The classic tweeds and flannels are woolens, but they tend to be heavier than many of the Italian and other European worsteds that are generally preferred by most masters of high fashion. Generally, the fabric accounts for one-third to one-half of the manufacturing cost, and in buying a suit it's as important to look at the quality of the fabric as it is the label or fashion design. A good fabric looks rich. It looks trustworthy. And it springs almost unwrinkled from your grip.

Subtle herringbone patterns and other twill weaves, such as sharkskin, are popular this season, as is the simple hopsacking weave. Grays and browns often mix with subtle shades of pink or purple threads to give a rich, subdued look that stands out for its simplicity.

Interfacing, the scaffolding of a suit jacket, is usually fused to the fabric. Woven interfacing makes for longer-lasting and better constructed suits than knitted or nonwoven. Seams should be pressed flat. The shoulder seam should hit just at the point of the shoulder.

For women, the hip cut should be more important than the waist -- that is, a suit can always fit a little loosely at the waist as long as the hips are amply accommodated. A tight-looking suit defeats its natty purpose.
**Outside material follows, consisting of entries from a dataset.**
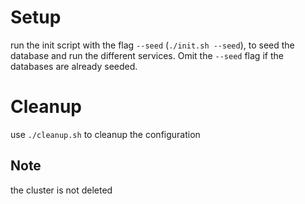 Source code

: # Setup
run the init script with the flag `--seed` (`./init.sh --seed`), to seed the database and run the different services. 
Omit the `--seed` flag if the databases are already seeded.

# Cleanup
use `./cleanup.sh` to cleanup the configuration
## Note
the cluster is not deleted
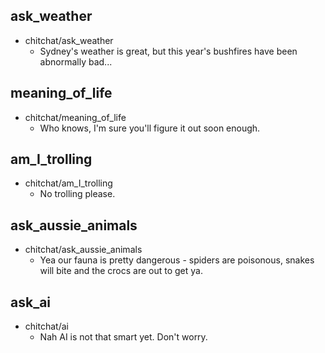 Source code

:## ask_weather
* chitchat/ask_weather
    - Sydney's weather is great, but this year's bushfires have been abnormally bad...

## meaning_of_life
* chitchat/meaning_of_life
    - Who knows, I'm sure you'll figure it out soon enough.

## am_I_trolling
* chitchat/am_I_trolling
    - No trolling please.

## ask_aussie_animals
* chitchat/ask_aussie_animals
    - Yea our fauna is pretty dangerous - spiders are poisonous, snakes will bite and the crocs are out to get ya.

## ask_ai
* chitchat/ai
    - Nah AI is not that smart yet. Don't worry.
The length of the skirt is a subject for long and wide discussion. Generally, hems are shorter this season, in order to emphasize the hour-glass figure that has made a comeback. Whereas individual skirts or separates do tend to run just below the knee, however -- with some notable exceptions that run all the way down to the ankles and all the way up to the miniskirt or culotte line -- the classic business suit looks its best in the standard Chanel length, about two inches below the knee. The Chanel length not only has the banker's seal of approval for its character and respectability, it also has common-sense appeal. A good suit that you're likely to invest from $300 to $600 in should have not only wearability, but also longevity from one season to the next.

The best suit is the one you wear, and not the one that wears you. A suit with too many appointments, unusual cuts, or larger-than-life lines may be carried off splendidly by a tall, lean figure but look overwhelming on a short, plump woman. Generally, the rule of thumb (especially this season) is: Less is more. The less complicated, the better you look. A second rule of thumb is: When in doubt, go for the classic look. That is, don't fall for the ``line'' of a single season. Look beyond. Also, study the proportions of a jacket and skirt carefully on you, not on a model.

In general, there are certain national characteristics to suit design. British suits have slightly padded shoulders and a pinched waist. American suits are generally cut full and straight at the waist, but like their British counterpart, the jacket tends to be long. European suits tend to be fitted at the hips, with more pronounced padded shoulders and shorter waist. In general, the American and British cut are a bit roomier and more traditional, and the European tend to reflect more the season's fashion. The American and British are usually cut for leaner and taller women than the European designs -- although certain Giorgio Armani suits also seem designed for rather impressive-looking models.

In choosing the suit that suits you, it's a good idea to study which style might be best suited for your size and proportions as well as likes and dislikes. Sometimes what we like looks best on someone else, and what we originally dislike becomes transformed when we actually try it on. Trying on a suit and taking the time to live in it in front of the mirror has actually saved many days of backing and filling between tailors and department stores. A suit that's not right for you can't be totally revamped. If the essential cut and style don't look instantly right, you're probably better off trying on a different label.

A suit should have versatility. One Madison Avenue executive says she's able to wear the same suit to work three times a week without appearing boring or unfashionable. Her trick is changing blouses or silk sweaters of very different colors and textures each time she dons her Harve Bernard.

On the whole, the art of being well-suited starts and ends with you. Gone are boxy shoulders and the uptight male look-alike cuts; and in their place a new freedom stalks the world of workaday suits.